# What to produce:
Gather all lines from the material that contain the word "latestBlock".
*** Begin section ***
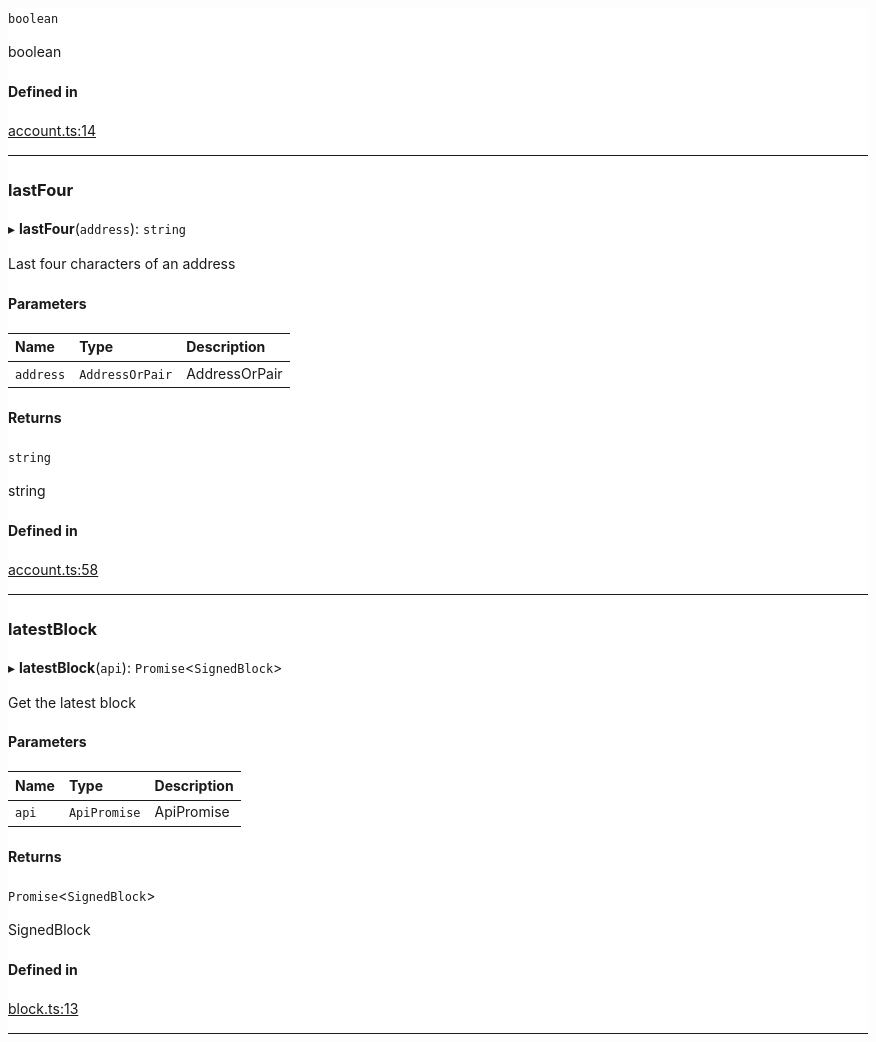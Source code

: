 `boolean`

boolean

#### Defined in

[account.ts:14](https://github.com/gorillatron/subculture/blob/f7ce3ac/src/account.ts#L14)

___

### lastFour

▸ **lastFour**(`address`): `string`

Last four characters of an address

#### Parameters

| Name | Type | Description |
| :------ | :------ | :------ |
| `address` | `AddressOrPair` | AddressOrPair |

#### Returns

`string`

string

#### Defined in

[account.ts:58](https://github.com/gorillatron/subculture/blob/f7ce3ac/src/account.ts#L58)

___

### latestBlock

▸ **latestBlock**(`api`): `Promise`<`SignedBlock`\>

Get the latest block

#### Parameters

| Name | Type | Description |
| :------ | :------ | :------ |
| `api` | `ApiPromise` | ApiPromise |

#### Returns

`Promise`<`SignedBlock`\>

SignedBlock

#### Defined in

[block.ts:13](https://github.com/gorillatron/subculture/blob/f7ce3ac/src/block.ts#L13)

___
*** End section ***
# Expected output:
### latestBlock
▸ **latestBlock**(`api`): `Promise`<`SignedBlock`\>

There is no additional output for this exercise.